Everything works well, until….  another court decides to implement e-filing.  Since there’s going to be a certain number of filers who file with both courts, their lives just got a bit more complicated.  Now, the second court can elect to implement the same type of EFS and do everything the same way as the first court.  Or, all courts in an area could decide, beforehand, which EFS they’d all get, etc., etc.

The point is, there’s likely to be variety.  Even worse, it’s hard to predict just WHEN or WHERE the variety will emerge.  Courts may not, as a matter of course, keep track of what OTHER courts their business partners do business with are doing.  Often, after years of operating in blissful independence, separate “islands” find themselves connected.  For example, formerly “local” law firms may expand to a regional scope.  Increasing world shrinkage, caused by faster communications, may give rise to more jurisdictional overlap.  And so on.
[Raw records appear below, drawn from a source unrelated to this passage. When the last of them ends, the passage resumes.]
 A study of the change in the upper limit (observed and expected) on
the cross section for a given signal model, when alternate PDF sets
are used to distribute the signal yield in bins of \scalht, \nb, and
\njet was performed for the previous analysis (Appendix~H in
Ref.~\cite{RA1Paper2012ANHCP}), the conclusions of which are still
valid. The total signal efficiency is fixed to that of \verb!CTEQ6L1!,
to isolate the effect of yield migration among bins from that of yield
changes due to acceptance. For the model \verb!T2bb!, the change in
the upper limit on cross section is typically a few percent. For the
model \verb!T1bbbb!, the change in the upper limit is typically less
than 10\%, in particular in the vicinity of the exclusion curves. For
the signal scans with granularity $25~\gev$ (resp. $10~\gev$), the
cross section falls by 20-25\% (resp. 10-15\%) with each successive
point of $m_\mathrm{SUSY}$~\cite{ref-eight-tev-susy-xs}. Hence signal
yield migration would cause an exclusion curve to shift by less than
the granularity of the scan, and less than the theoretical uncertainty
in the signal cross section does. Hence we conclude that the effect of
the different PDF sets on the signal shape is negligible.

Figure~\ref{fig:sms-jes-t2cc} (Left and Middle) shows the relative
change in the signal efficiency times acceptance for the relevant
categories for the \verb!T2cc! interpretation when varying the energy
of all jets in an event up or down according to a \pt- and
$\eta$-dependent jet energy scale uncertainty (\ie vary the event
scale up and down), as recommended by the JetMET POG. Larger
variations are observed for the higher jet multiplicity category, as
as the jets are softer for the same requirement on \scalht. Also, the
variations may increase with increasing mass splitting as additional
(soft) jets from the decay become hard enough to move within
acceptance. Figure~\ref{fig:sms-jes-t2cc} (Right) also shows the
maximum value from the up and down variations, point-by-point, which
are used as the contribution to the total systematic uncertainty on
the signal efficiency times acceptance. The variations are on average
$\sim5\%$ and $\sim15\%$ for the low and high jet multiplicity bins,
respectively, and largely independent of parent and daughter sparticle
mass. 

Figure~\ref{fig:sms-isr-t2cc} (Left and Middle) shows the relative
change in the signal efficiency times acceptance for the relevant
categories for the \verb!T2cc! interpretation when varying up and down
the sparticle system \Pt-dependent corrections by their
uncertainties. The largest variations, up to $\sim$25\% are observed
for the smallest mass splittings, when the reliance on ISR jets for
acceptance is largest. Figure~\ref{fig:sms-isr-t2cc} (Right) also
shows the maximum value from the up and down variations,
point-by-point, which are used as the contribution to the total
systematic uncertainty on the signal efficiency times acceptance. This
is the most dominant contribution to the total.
Enter the Electronic Filing Manager (EFM).  Like the Star Trek “Universal Translator”, the EFM allows each court to conduct e-filing activities with multiple filers, many of whom must deal with different courts that speak varying e-filing “languages”.

The EFM works by providing one common set of protocols that users of any e-filing system can use.  The filers then send their documents to the EFM[BL1] .  On the other end, each court provides the EFM with its e-filing technical standards and requirements.  The EFM can then “translate” the information from each e-filer into the format required by the particular court.

The key to this solution is the use of a common EFM by all of the courts in the area.  To this end, some states have started to provide for the introduction of EFMs to facilitate statewide e-filing. Doing so allows each court to continue to implement any new system or to use whatever e-filing system it has already implemented.  In all cases, e-filers will be able to e-file in all courts in one way, using the same process, thereby removing one of the greatest impediments to full scale e-filing.

As we are all finding out, an awful lot of what was science fiction in the ’60s is, or will become, the reality of our age.  With the advent of Electronic Filing Managers, chalk up another one for Gene Roddenberry.